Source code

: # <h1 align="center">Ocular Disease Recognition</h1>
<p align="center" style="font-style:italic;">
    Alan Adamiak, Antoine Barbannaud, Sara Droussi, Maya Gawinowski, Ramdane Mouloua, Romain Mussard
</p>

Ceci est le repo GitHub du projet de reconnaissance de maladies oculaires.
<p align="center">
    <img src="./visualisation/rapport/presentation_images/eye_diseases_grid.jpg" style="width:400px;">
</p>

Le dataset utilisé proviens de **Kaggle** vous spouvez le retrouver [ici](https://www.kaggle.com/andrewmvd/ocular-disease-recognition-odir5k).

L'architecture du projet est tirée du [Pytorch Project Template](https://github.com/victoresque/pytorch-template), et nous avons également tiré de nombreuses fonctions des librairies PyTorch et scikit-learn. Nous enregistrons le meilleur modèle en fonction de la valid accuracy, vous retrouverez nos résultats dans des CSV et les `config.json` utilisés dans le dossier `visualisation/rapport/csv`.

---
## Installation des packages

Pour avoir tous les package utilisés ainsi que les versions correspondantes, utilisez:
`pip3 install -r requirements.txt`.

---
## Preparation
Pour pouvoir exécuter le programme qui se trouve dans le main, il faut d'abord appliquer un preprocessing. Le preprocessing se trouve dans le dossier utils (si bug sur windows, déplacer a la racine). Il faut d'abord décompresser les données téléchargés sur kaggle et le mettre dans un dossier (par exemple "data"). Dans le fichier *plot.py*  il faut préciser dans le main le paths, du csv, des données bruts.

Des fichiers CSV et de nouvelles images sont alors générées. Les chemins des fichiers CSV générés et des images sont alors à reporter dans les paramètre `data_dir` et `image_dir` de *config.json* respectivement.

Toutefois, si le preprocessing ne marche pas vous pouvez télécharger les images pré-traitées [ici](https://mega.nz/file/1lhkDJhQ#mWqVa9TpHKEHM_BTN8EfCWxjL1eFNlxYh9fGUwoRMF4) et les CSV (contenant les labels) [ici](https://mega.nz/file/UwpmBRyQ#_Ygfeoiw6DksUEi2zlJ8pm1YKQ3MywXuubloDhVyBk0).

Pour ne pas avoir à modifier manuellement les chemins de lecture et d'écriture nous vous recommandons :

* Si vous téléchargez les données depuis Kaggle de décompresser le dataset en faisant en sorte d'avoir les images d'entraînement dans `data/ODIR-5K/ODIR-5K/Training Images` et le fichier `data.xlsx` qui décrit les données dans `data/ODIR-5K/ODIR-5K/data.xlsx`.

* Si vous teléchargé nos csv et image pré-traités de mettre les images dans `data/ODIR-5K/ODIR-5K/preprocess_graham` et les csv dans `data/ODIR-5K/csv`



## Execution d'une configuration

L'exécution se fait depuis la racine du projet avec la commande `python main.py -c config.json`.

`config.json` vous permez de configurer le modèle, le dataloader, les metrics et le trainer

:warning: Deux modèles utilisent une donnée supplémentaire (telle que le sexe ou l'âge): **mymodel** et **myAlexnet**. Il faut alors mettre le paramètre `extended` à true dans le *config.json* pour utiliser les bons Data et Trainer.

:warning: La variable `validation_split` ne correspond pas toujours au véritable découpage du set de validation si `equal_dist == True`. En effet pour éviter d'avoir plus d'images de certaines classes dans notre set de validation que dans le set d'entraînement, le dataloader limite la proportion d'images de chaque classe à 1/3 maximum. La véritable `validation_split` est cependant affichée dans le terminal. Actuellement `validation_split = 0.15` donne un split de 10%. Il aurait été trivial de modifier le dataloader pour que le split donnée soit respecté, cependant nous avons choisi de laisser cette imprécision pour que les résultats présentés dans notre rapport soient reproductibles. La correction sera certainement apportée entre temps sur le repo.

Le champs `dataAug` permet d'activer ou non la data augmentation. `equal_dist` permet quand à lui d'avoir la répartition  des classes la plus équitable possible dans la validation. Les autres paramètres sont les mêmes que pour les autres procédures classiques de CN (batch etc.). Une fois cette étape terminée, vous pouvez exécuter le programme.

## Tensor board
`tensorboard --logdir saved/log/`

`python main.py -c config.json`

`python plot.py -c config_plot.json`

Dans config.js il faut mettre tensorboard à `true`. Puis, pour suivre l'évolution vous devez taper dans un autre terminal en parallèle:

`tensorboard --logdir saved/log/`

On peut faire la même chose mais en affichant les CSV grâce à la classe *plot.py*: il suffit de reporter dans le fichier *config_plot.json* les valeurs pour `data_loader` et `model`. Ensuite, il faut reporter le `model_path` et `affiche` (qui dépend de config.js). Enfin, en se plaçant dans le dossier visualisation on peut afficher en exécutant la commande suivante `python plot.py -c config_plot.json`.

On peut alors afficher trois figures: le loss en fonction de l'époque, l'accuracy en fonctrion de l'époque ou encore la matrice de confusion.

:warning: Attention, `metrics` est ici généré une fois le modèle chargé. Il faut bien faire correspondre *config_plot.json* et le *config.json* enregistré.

──────

→ To do:
When the word "cette" appears in a line of the listing, pull that line out.

→ Result:
:warning: La variable `validation_split` ne correspond pas toujours au véritable découpage du set de validation si `equal_dist == True`. En effet pour éviter d'avoir plus d'images de certaines classes dans notre set de validation que dans le set d'entraînement, le dataloader limite la proportion d'images de chaque classe à 1/3 maximum. La véritable `validation_split` est cependant affichée dans le terminal. Actuellement `validation_split = 0.15` donne un split de 10%. Il aurait été trivial de modifier le dataloader pour que le split donnée soit respecté, cependant nous avons choisi de laisser cette imprécision pour que les résultats présentés dans notre rapport soient reproductibles. La correction sera certainement apportée entre temps sur le repo.
Le champs `dataAug` permet d'activer ou non la data augmentation. `equal_dist` permet quand à lui d'avoir la répartition  des classes la plus équitable possible dans la validation. Les autres paramètres sont les mêmes que pour les autres procédures classiques de CN (batch etc.). Une fois cette étape terminée, vous pouvez exécuter le programme.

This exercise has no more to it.